Fonti di intelligence occidentali riferiscono che negli ultimi anni l’influenza militare della Repubblica Islamica dell’Iran in Siria ha registrato un sensibile incremento, spingendo così Israele a intensificare la sua campagna di contrasto, mirante a impedire al suo nemico di stabilire una testa di ponte lungo il suo confine.

Secondo queste fonti, le milizie pro-iraniane guidate dall’Hezbollah libanese si sarebbero attestate in vaste aree della Siria orientale, meridionale e nord-occidentale, oltreché in diversi sobborghi attorno alla capitale Damasco, assumendo altresì anche il controllo dei settori di confine tra Siria e Libano.

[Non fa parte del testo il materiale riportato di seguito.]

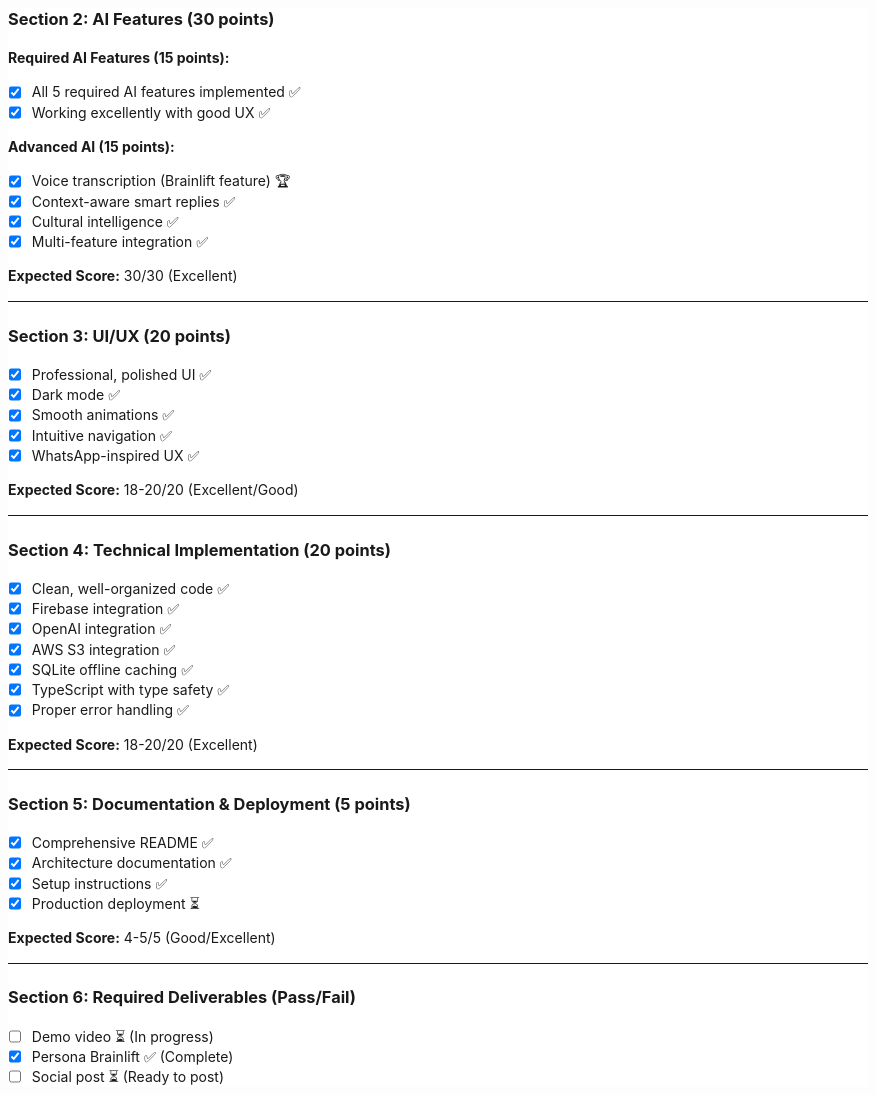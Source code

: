 ### Section 2: AI Features (30 points)

**Required AI Features (15 points):**
- [x] All 5 required AI features implemented ✅
- [x] Working excellently with good UX ✅

**Advanced AI (15 points):**
- [x] Voice transcription (Brainlift feature) 🏆
- [x] Context-aware smart replies ✅
- [x] Cultural intelligence ✅
- [x] Multi-feature integration ✅

**Expected Score:** 30/30 (Excellent)

---

### Section 3: UI/UX (20 points)
- [x] Professional, polished UI ✅
- [x] Dark mode ✅
- [x] Smooth animations ✅
- [x] Intuitive navigation ✅
- [x] WhatsApp-inspired UX ✅

**Expected Score:** 18-20/20 (Excellent/Good)

---

### Section 4: Technical Implementation (20 points)
- [x] Clean, well-organized code ✅
- [x] Firebase integration ✅
- [x] OpenAI integration ✅
- [x] AWS S3 integration ✅
- [x] SQLite offline caching ✅
- [x] TypeScript with type safety ✅
- [x] Proper error handling ✅

**Expected Score:** 18-20/20 (Excellent)

---

### Section 5: Documentation & Deployment (5 points)
- [x] Comprehensive README ✅
- [x] Architecture documentation ✅
- [x] Setup instructions ✅
- [x] Production deployment ⏳

**Expected Score:** 4-5/5 (Good/Excellent)

---

### Section 6: Required Deliverables (Pass/Fail)
- [ ] Demo video ⏳ (In progress)
- [x] Persona Brainlift ✅ (Complete)
- [ ] Social post ⏳ (Ready to post)
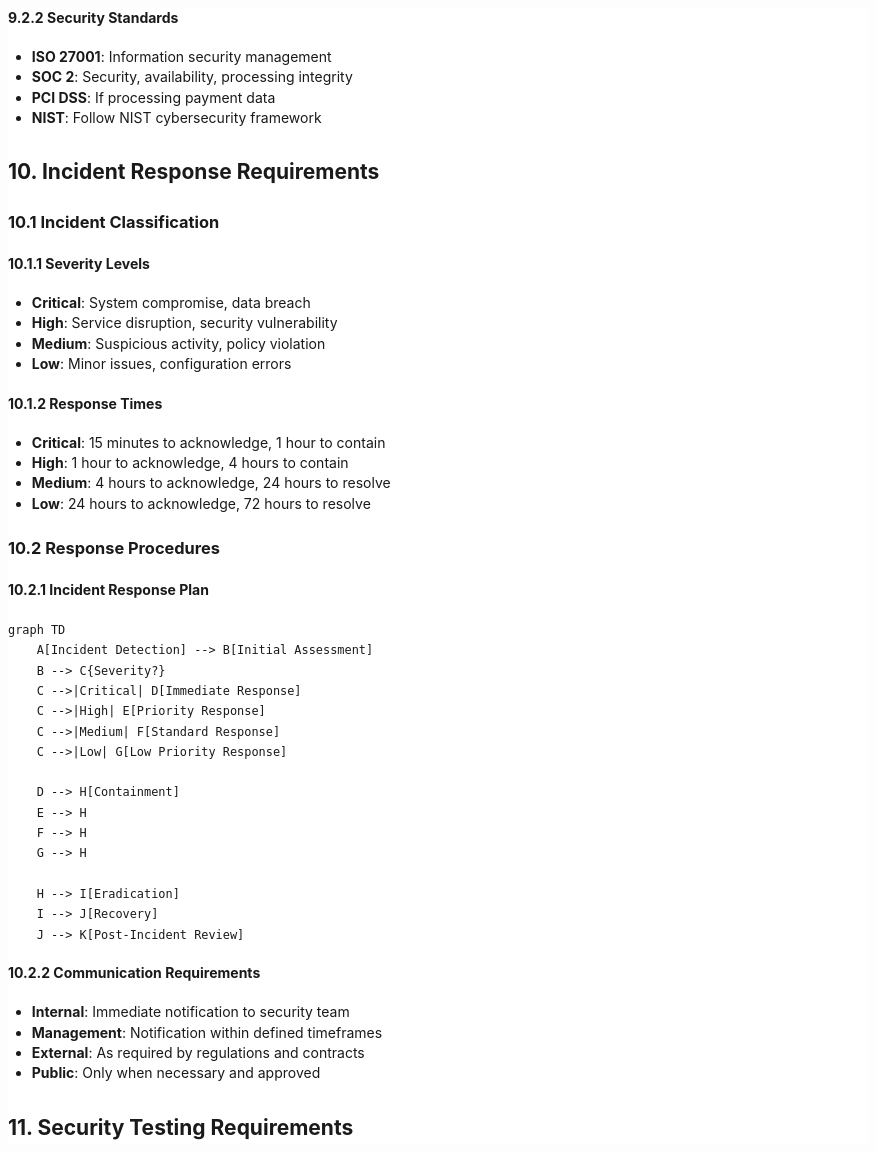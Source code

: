 #### 9.2.2 Security Standards
- **ISO 27001**: Information security management
- **SOC 2**: Security, availability, processing integrity
- **PCI DSS**: If processing payment data
- **NIST**: Follow NIST cybersecurity framework

## 10. Incident Response Requirements

### 10.1 Incident Classification

#### 10.1.1 Severity Levels
- **Critical**: System compromise, data breach
- **High**: Service disruption, security vulnerability
- **Medium**: Suspicious activity, policy violation
- **Low**: Minor issues, configuration errors

#### 10.1.2 Response Times
- **Critical**: 15 minutes to acknowledge, 1 hour to contain
- **High**: 1 hour to acknowledge, 4 hours to contain
- **Medium**: 4 hours to acknowledge, 24 hours to resolve
- **Low**: 24 hours to acknowledge, 72 hours to resolve

### 10.2 Response Procedures

#### 10.2.1 Incident Response Plan
```mermaid
graph TD
    A[Incident Detection] --> B[Initial Assessment]
    B --> C{Severity?}
    C -->|Critical| D[Immediate Response]
    C -->|High| E[Priority Response]
    C -->|Medium| F[Standard Response]
    C -->|Low| G[Low Priority Response]
    
    D --> H[Containment]
    E --> H
    F --> H
    G --> H
    
    H --> I[Eradication]
    I --> J[Recovery]
    J --> K[Post-Incident Review]
```

#### 10.2.2 Communication Requirements
- **Internal**: Immediate notification to security team
- **Management**: Notification within defined timeframes
- **External**: As required by regulations and contracts
- **Public**: Only when necessary and approved

## 11. Security Testing Requirements
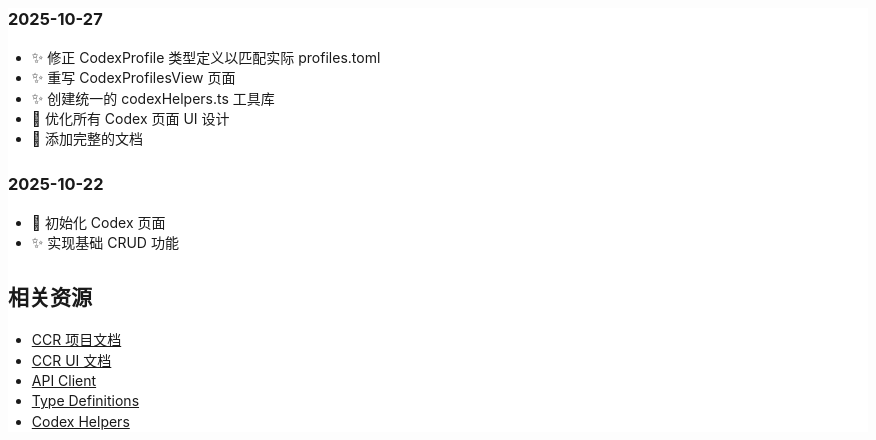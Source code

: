 ### 2025-10-27
- ✨ 修正 CodexProfile 类型定义以匹配实际 profiles.toml
- ✨ 重写 CodexProfilesView 页面
- ✨ 创建统一的 codexHelpers.ts 工具库
- 🎨 优化所有 Codex 页面 UI 设计
- 📝 添加完整的文档

### 2025-10-22
- 🎨 初始化 Codex 页面
- ✨ 实现基础 CRUD 功能

## 相关资源

- [CCR 项目文档](../../../CLAUDE.md)
- [CCR UI 文档](../../CLAUDE.md)
- [API Client](../api/client.ts)
- [Type Definitions](../types/index.ts)
- [Codex Helpers](../utils/codexHelpers.ts)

La direttrice Iran-Iraq-Siria-Libano

Ovviamente, nel quadro delle operazioni militari israeliane rientra anche la messa sotto pressione delle strategiche zone di confine tra la Siria e Libano, paese, quest’ultimo, formalmente ancora in stato di guerra con lo Stato ebraico. In particolare, nei piani più recenti elaborati dallo stato maggiore di Gerusalemme rientrano la città e il circondario di al-Bukamal, località presso la quali è sito un importante posto di confine sull’autostrada Baghdad-Damasco.

Operazioni come quella di ieri sono finalizzate a impedire a Teheran di mutare a suo favore gli equilibri nella regione, erodendone gradualmente le capacità di proiezione di potenza, senza però innescare un conflitto aperto, che comporterebbe un incremento sensibile delle ostilità.

Secondo la pianificazione israeliana l’esercitazione «Galilee Rose» dovrebbe avere termine mercoledì prossimo.